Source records
▼▼▼
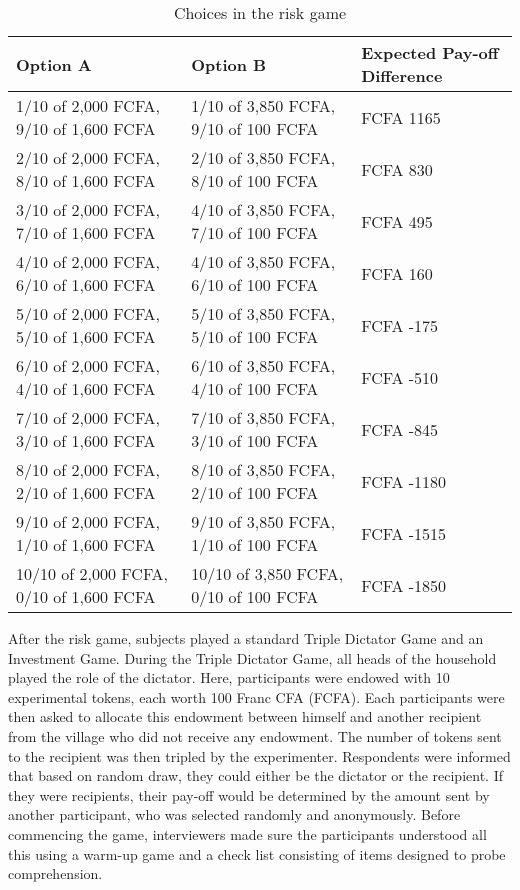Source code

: \begin{table}[htb]
	\centering
	\caption{Choices in the risk game}
	\footnotesize
	\label{tab:risk_choices}
	\begin{tabular}{l l l}

	\toprule
	Option A & Option B & Expected Pay-off Difference \\
	\hline
	1/10 of 2,000 FCFA, 9/10 of 1,600 FCFA	& 1/10 of 3,850 FCFA, 9/10 of 100 FCFA 	& FCFA 1165 \\
	2/10 of 2,000 FCFA, 8/10 of 1,600 FCFA	& 2/10 of 3,850 FCFA, 8/10 of 100 FCFA 	& FCFA 830 \\
	3/10 of 2,000 FCFA, 7/10 of 1,600 FCFA	& 4/10 of 3,850 FCFA, 7/10 of 100 FCFA 	& FCFA 495 \\
	4/10 of 2,000 FCFA, 6/10 of 1,600 FCFA	& 4/10 of 3,850 FCFA, 6/10 of 100 FCFA 	& FCFA 160 \\
	5/10 of 2,000 FCFA, 5/10 of 1,600 FCFA	& 5/10 of 3,850 FCFA, 5/10 of 100 FCFA 	& FCFA -175 \\
	6/10 of 2,000 FCFA, 4/10 of 1,600 FCFA	& 6/10 of 3,850 FCFA, 4/10 of 100 FCFA 	& FCFA -510 \\
	7/10 of 2,000 FCFA, 3/10 of 1,600 FCFA	& 7/10 of 3,850 FCFA, 3/10 of 100 FCFA 	& FCFA -845 \\
	8/10 of 2,000 FCFA, 2/10 of 1,600 FCFA	& 8/10 of 3,850 FCFA, 2/10 of 100 FCFA 	& FCFA -1180 \\
	9/10 of 2,000 FCFA, 1/10 of 1,600 FCFA	& 9/10 of 3,850 FCFA, 1/10 of 100 FCFA 	& FCFA -1515 \\
	10/10 of 2,000 FCFA, 0/10 of 1,600 FCFA	& 10/10 of 3,850 FCFA, 0/10 of 100 FCFA & FCFA -1850 \\
	\bottomrule
	\end{tabular}
\end{table}


After the risk game, subjects played a standard Triple Dictator Game and an Investment Game.  During the Triple Dictator Game, all heads of the household played the role of the dictator. Here, participants were endowed with 10 experimental tokens, each worth 100 Franc CFA (FCFA). Each participants were then asked to allocate this endowment between himself and another recipient from the village who did not receive any endowment. The number of tokens sent to the recipient was then tripled by the experimenter. Respondents were informed that based on random draw, they could either be the dictator or the recipient. If they were recipients, their pay-off would be determined by the amount sent by another participant, who was selected randomly and anonymously. Before commencing the game, interviewers made sure the participants understood all this using a warm-up game and a check list consisting of items designed to probe comprehension.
▲▲▲
HOW TO COMPLETE THIS TASK — The output must match the records word for word, except that no pictures appear.

TASK ANSWER —
Source code

: \begin{table}[htb]
	\centering
	\caption{Choices in the risk game}
	\footnotesize
	\label{tab:risk_choices}
	\begin{tabular}{l l l}

	\toprule
	Option A & Option B & Expected Pay-off Difference \\
	\hline
	1/10 of 2,000 FCFA, 9/10 of 1,600 FCFA	& 1/10 of 3,850 FCFA, 9/10 of 100 FCFA 	& FCFA 1165 \\
	2/10 of 2,000 FCFA, 8/10 of 1,600 FCFA	& 2/10 of 3,850 FCFA, 8/10 of 100 FCFA 	& FCFA 830 \\
	3/10 of 2,000 FCFA, 7/10 of 1,600 FCFA	& 4/10 of 3,850 FCFA, 7/10 of 100 FCFA 	& FCFA 495 \\
	4/10 of 2,000 FCFA, 6/10 of 1,600 FCFA	& 4/10 of 3,850 FCFA, 6/10 of 100 FCFA 	& FCFA 160 \\
	5/10 of 2,000 FCFA, 5/10 of 1,600 FCFA	& 5/10 of 3,850 FCFA, 5/10 of 100 FCFA 	& FCFA -175 \\
	6/10 of 2,000 FCFA, 4/10 of 1,600 FCFA	& 6/10 of 3,850 FCFA, 4/10 of 100 FCFA 	& FCFA -510 \\
	7/10 of 2,000 FCFA, 3/10 of 1,600 FCFA	& 7/10 of 3,850 FCFA, 3/10 of 100 FCFA 	& FCFA -845 \\
	8/10 of 2,000 FCFA, 2/10 of 1,600 FCFA	& 8/10 of 3,850 FCFA, 2/10 of 100 FCFA 	& FCFA -1180 \\
	9/10 of 2,000 FCFA, 1/10 of 1,600 FCFA	& 9/10 of 3,850 FCFA, 1/10 of 100 FCFA 	& FCFA -1515 \\
	10/10 of 2,000 FCFA, 0/10 of 1,600 FCFA	& 10/10 of 3,850 FCFA, 0/10 of 100 FCFA & FCFA -1850 \\
	\bottomrule
	\end{tabular}
\end{table}


After the risk game, subjects played a standard Triple Dictator Game and an Investment Game.  During the Triple Dictator Game, all heads of the household played the role of the dictator. Here, participants were endowed with 10 experimental tokens, each worth 100 Franc CFA (FCFA). Each participants were then asked to allocate this endowment between himself and another recipient from the village who did not receive any endowment. The number of tokens sent to the recipient was then tripled by the experimenter. Respondents were informed that based on random draw, they could either be the dictator or the recipient. If they were recipients, their pay-off would be determined by the amount sent by another participant, who was selected randomly and anonymously. Before commencing the game, interviewers made sure the participants understood all this using a warm-up game and a check list consisting of items designed to probe comprehension.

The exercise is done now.